Important: Your ability to perform tasks depends on the roles that were assigned to you. Only icons and menu options for tasks that are associated with your roles are visible to you. Be aware that this topic might include information that is not relevant to your roles.

To configure export formats:

  1. On the Administration page, click Export Formats in the Navigation pane.
  2. Select a format to which your users will want to export content.
    EDRM XML
    eDiscovery Manager provides this format for exporting content to EDRM (Electronic Discovery Reference Model) XML files.
    HTML
    eDiscovery Manager provides this format for exporting content to HTML files.
    Native
    eDiscovery Manager provides this format for exporting content to its native form. For example, Lotus Notes® email is exported to NSF files and Microsoft Exchange email is exported to PST files.
    PDF
    eDiscovery Manager provides this format for exporting content to PDF files.
    Custom export format
    You can also use export formats from other vendors or create your own. See Developing with the eDiscovery Manager Export APIs in the IBM® Archive and eDiscovery Solution Information Center.
  3. Configure the plug-in parameters of the export format, if necessary. (Not all export formats have both Extract and BatchComplete plug-in points, and not all plug-in points are configurable.) At a minimum, review the default plug-in parameter values of the export format to familiarize yourself with the configurable parameters.

    EDRM XML
    Extract plug-in point
    The Extract plug-in point occurs after each piece of content is extracted from the content server.
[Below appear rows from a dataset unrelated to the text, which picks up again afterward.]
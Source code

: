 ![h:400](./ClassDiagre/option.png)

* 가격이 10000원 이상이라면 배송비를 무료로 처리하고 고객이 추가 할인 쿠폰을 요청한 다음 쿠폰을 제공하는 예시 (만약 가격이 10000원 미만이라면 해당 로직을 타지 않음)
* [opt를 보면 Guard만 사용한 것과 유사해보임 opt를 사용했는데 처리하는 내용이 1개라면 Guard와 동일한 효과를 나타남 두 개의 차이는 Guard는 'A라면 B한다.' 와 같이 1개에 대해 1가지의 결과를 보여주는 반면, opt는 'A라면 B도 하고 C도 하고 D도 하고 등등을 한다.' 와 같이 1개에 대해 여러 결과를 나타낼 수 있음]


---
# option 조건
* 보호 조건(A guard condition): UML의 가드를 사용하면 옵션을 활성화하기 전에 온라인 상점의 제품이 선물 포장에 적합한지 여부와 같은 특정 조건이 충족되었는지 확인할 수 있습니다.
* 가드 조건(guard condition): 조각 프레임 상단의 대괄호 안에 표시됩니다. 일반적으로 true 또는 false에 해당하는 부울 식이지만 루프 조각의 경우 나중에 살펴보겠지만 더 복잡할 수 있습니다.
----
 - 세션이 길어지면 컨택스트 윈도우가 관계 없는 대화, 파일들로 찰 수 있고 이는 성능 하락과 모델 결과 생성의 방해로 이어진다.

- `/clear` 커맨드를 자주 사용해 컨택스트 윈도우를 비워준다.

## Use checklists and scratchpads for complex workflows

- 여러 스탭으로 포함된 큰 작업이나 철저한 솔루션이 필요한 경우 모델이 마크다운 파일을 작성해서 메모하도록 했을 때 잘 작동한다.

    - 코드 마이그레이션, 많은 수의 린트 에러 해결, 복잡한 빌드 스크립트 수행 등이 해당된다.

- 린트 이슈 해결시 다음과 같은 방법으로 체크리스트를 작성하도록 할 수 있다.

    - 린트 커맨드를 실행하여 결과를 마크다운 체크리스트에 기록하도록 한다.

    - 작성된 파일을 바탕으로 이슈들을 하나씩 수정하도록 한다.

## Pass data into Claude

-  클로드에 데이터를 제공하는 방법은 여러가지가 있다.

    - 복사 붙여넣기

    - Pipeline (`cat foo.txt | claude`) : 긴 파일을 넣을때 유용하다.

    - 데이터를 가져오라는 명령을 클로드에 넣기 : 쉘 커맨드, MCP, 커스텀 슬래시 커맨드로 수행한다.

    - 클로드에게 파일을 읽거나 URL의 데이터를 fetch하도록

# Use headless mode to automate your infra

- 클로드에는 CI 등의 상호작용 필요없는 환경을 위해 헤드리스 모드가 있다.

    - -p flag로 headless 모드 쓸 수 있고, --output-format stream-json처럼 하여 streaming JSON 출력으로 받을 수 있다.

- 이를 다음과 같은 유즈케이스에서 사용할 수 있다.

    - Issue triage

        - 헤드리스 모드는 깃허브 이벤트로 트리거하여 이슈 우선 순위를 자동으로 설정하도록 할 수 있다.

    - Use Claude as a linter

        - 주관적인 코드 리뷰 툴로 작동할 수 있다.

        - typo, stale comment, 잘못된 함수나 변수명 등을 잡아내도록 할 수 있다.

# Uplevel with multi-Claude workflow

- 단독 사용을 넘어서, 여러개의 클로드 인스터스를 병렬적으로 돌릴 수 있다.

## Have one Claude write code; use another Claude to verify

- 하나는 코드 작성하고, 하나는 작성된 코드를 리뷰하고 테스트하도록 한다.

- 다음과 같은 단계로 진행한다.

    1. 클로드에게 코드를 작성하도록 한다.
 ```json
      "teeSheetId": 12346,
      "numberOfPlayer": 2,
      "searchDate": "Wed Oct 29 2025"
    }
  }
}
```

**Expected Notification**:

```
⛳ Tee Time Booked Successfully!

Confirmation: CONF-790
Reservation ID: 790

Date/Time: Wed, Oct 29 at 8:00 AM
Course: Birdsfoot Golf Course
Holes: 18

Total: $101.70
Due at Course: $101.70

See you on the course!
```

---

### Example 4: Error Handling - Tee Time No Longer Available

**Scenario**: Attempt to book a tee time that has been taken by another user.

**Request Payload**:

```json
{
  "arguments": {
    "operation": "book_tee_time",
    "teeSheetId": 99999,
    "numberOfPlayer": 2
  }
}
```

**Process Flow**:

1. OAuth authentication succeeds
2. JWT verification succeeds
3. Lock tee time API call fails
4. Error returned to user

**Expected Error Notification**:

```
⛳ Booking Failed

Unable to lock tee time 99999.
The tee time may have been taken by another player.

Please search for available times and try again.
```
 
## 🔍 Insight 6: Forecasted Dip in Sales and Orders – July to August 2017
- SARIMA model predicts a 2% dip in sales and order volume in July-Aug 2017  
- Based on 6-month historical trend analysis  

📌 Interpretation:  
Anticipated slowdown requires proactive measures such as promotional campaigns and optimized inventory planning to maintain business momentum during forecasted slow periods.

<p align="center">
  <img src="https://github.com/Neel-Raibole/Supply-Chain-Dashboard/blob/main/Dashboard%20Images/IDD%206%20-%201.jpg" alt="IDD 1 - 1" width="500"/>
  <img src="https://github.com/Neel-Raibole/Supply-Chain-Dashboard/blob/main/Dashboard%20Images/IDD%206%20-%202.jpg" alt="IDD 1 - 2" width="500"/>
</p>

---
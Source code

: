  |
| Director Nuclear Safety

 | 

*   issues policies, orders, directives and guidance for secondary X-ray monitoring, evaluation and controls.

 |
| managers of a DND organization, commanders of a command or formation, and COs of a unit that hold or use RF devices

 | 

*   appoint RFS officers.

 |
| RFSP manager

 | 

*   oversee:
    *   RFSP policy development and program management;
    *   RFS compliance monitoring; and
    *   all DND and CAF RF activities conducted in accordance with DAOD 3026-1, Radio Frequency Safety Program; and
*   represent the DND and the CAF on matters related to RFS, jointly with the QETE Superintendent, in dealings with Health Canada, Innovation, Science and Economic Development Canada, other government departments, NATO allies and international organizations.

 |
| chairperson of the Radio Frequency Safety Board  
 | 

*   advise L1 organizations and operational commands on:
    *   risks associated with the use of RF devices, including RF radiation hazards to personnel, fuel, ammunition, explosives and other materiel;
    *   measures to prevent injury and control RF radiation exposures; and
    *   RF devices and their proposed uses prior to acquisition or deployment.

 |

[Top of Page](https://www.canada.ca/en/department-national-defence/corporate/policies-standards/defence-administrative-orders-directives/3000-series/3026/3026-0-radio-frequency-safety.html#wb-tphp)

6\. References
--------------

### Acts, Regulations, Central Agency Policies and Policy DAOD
The configurable parameters of the Extract plug-in include:
    Format.of.inline.content
    Enter the format type of the inline content (the email body) in the EDRM XML export file. Valid values include:
    HTML
    An HTML representation of the email body, complete with line breaks, links, font type and size, table support, and so on. The HTML representation is very close to what the email looks like when displayed by its native email client.
    TEXT
    A plain text representation of the email body with no rich text information. The TEXT representation cannot mimic what the email looks like when displayed by its native email client, but exporting a plain text representation is faster than exporting an HTML representation. TEXT is the default value.
    Maximum.size.of.EDRM.XML.file
    Enter the maximum size, in MB, of an EDRM XML export file. When an export file reaches the specified threshold, eDiscovery Manager creates another export file.
    BatchComplete plug-in point
    The BatchComplete plug-in point occurs after each batch of 1000 documents or files is extracted from the content server. The configurable parameters of the BatchComplete plug-in include:
    Create.ZIP.file
    Indicate whether (TRUE) or not (FALSE) to compress all of the extracted files into a ZIP file. The default is TRUE. The naming convention for ZIP files is:
    exportFileNamePrefix_batchN_X.zip
    where:
    exportFileNamePrefix
    is the export file prefix that a user enters when exporting content.
    N
    is the document batch number, for example, 0 (zero), 1, 2, and so on. Content is exported in batches of 1000 documents or files.
    X
    is the relative order of the ZIP file within the document batch. Depending on the value of the plug-in parameter Maximum.size.of.ZIP.file, there can be multiple ZIP files for each batch of exported documents.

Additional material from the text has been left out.